3.3. Review of the Literature (Since 2000)
Due to the increasing popularity of nanobiotechnologies land, the growing interest in nanotoxicology, a series of studies were conducted more recently. However, although several studies focussing on lung inflammation induced by NPs in animal models have reported that the presence of PMNs is increased, few studies have examined the role and mode of action of a given NP directly on PMNs.
4. NONHUMAN NEUTROPHILS
4.1. Fish PMNs
Two studies have used fish neutrophils to investigate the effect of hydroxylated fullerenes (h-fullerenes) and nanosized TiO2 [21, 22]. In these two studies (conducted by the same team), granulocytes were isolated from the kidneys of fathead minnows; more than ~80% of cells were positive for myeloperoxidase (MPO), indicating that the vast majority of cells were of a myelopoietic lineage.
In the first study, h-fullerenes (0.2–200 µg/mL) were found to inhibit oxidative burst (carboxy-H2DFFDA probe) as well as degranulation of primary granules (MPO release) in a concentration-dependent fashion . In addition, they reported that h-fullerenes induced NETosis or the release of NETs (neutrophil extracellular traps) in a bell-shaped concentration-response curve as assessed by quantification of DNA in the supernatants after 2 h of incubation. The maximum effect was observed at a concentration of 2 µg/mL. The size distribution of the particles varied from 164 to 1990 nm in HBSS without Ca2+, Mg2+; 531 to 111 nm in HBSS with Ca2+ and Mg2+; or 615 to 2300 nm in egg water. Some agglomerates composed of about 2–10 NPs were confirmed by microscopic imaging.

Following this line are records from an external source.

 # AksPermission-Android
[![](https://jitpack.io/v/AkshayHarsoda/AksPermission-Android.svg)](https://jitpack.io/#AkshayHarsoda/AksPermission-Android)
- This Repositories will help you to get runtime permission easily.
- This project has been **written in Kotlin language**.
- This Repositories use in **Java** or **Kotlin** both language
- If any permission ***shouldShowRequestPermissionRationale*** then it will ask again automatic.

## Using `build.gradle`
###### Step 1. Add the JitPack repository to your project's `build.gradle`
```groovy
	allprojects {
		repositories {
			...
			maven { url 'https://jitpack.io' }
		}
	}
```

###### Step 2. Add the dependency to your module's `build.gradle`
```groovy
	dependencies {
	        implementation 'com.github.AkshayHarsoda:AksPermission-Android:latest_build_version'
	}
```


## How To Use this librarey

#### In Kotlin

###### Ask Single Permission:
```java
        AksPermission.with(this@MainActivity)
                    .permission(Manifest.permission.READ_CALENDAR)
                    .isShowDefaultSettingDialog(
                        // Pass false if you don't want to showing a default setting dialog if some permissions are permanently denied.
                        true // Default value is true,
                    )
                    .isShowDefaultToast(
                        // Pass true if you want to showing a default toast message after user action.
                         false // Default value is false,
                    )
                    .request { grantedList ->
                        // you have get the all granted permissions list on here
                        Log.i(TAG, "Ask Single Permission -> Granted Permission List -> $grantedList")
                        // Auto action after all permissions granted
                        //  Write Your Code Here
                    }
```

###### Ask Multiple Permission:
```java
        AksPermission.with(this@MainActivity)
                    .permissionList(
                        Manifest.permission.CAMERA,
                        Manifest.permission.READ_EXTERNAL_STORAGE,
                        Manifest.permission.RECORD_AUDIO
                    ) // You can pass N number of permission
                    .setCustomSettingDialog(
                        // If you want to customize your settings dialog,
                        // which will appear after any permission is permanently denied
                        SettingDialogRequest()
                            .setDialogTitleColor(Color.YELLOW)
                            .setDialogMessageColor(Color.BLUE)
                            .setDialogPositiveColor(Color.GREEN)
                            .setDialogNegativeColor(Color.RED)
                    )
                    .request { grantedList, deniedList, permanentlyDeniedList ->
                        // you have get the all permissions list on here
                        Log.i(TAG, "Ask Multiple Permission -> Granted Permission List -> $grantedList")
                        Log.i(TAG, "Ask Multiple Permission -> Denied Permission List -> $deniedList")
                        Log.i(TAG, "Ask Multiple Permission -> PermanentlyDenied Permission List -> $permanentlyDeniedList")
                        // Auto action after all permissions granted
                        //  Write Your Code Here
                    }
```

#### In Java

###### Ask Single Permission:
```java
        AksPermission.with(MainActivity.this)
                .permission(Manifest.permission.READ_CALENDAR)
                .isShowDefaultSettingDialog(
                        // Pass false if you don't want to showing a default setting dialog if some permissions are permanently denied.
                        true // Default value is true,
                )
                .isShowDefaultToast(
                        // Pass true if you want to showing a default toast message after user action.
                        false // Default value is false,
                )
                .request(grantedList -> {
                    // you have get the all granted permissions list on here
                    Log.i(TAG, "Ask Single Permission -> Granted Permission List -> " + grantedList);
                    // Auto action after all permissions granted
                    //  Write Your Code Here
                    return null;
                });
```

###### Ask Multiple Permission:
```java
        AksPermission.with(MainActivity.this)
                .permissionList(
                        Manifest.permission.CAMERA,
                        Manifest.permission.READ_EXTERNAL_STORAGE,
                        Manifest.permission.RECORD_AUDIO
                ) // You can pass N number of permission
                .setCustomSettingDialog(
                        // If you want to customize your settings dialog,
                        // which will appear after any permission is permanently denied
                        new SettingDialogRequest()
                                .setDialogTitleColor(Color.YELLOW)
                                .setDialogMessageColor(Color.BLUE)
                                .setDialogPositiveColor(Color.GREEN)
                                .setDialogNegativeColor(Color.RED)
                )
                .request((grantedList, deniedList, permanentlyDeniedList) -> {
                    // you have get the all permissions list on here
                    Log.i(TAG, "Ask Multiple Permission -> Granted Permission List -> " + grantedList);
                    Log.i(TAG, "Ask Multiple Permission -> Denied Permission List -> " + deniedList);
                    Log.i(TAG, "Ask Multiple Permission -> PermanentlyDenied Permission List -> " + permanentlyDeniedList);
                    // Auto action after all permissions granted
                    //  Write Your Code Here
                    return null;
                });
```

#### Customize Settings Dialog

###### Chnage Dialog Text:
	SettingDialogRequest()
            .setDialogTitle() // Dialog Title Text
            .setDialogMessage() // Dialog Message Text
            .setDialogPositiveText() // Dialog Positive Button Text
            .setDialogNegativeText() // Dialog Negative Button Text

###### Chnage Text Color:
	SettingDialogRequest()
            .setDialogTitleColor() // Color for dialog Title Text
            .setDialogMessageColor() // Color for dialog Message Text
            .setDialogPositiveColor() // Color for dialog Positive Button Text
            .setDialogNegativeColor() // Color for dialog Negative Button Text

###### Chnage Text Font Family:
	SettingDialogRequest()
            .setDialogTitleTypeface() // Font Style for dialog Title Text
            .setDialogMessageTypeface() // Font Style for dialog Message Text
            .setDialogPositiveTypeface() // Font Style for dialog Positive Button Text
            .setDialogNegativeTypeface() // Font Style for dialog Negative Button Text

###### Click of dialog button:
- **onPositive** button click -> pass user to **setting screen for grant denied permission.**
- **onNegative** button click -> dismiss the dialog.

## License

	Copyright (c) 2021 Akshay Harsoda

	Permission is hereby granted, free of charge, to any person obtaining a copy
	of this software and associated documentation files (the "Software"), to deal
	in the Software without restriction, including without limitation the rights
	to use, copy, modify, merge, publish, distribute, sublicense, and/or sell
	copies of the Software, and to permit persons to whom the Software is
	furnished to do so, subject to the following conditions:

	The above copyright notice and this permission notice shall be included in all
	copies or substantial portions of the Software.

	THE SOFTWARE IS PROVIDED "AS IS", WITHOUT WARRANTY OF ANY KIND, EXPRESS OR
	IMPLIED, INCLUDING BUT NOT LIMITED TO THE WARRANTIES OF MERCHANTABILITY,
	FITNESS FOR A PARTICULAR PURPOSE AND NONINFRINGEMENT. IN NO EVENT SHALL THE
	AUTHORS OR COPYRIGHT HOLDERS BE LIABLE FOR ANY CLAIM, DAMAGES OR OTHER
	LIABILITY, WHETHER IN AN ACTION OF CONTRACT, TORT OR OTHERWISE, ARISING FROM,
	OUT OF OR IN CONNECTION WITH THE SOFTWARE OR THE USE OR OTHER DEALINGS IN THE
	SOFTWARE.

Interestingly, a bimodal distribution was observed when particle were dissolved in HBSS without Ca2+ and Mg2+ (one peak at 235 and one at 1370 nm) while an unimodal distribution was observed in HBSS with Ca2+ and Mg2+ (peak at 814 nm) and in egg water (peak at 1250 nm). Although the toxicity of the NPs was tested in vivo and revealed no significant mortality in the minnows, there is no information regarding the potential cytotoxicity of the NPs to PMNs in vitro at the tested concentrations.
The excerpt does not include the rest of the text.